Task prompt:
Would you return the complete listing below word for word?

Provided information:
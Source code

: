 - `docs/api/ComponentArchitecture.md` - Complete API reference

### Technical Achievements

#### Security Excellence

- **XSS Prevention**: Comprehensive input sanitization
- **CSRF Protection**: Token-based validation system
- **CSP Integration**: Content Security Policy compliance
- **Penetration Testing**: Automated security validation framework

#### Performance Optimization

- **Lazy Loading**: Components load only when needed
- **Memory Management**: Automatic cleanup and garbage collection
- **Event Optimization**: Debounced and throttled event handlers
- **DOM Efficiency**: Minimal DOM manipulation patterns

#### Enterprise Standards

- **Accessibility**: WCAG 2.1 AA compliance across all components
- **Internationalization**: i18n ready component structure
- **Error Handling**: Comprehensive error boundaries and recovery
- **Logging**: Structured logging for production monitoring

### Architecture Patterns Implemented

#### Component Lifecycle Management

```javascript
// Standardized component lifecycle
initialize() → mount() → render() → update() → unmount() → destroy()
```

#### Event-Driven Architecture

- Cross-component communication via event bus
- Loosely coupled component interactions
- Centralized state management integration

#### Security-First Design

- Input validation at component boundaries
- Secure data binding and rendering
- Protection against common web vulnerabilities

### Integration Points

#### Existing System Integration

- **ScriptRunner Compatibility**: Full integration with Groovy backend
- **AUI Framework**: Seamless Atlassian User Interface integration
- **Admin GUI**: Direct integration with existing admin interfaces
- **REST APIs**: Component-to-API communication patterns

Expected answer:
Source code

: - `docs/api/ComponentArchitecture.md` - Complete API reference

### Technical Achievements

#### Security Excellence

- **XSS Prevention**: Comprehensive input sanitization
- **CSRF Protection**: Token-based validation system
- **CSP Integration**: Content Security Policy compliance
- **Penetration Testing**: Automated security validation framework

#### Performance Optimization

- **Lazy Loading**: Components load only when needed
- **Memory Management**: Automatic cleanup and garbage collection
- **Event Optimization**: Debounced and throttled event handlers
- **DOM Efficiency**: Minimal DOM manipulation patterns

#### Enterprise Standards

- **Accessibility**: WCAG 2.1 AA compliance across all components
- **Internationalization**: i18n ready component structure
- **Error Handling**: Comprehensive error boundaries and recovery
- **Logging**: Structured logging for production monitoring

### Architecture Patterns Implemented

#### Component Lifecycle Management

```javascript
// Standardized component lifecycle
initialize() → mount() → render() → update() → unmount() → destroy()
```

#### Event-Driven Architecture

- Cross-component communication via event bus
- Loosely coupled component interactions
- Centralized state management integration

#### Security-First Design

- Input validation at component boundaries
- Secure data binding and rendering
- Protection against common web vulnerabilities

### Integration Points

#### Existing System Integration

- **ScriptRunner Compatibility**: Full integration with Groovy backend
- **AUI Framework**: Seamless Atlassian User Interface integration
- **Admin GUI**: Direct integration with existing admin interfaces
- **REST APIs**: Component-to-API communication patterns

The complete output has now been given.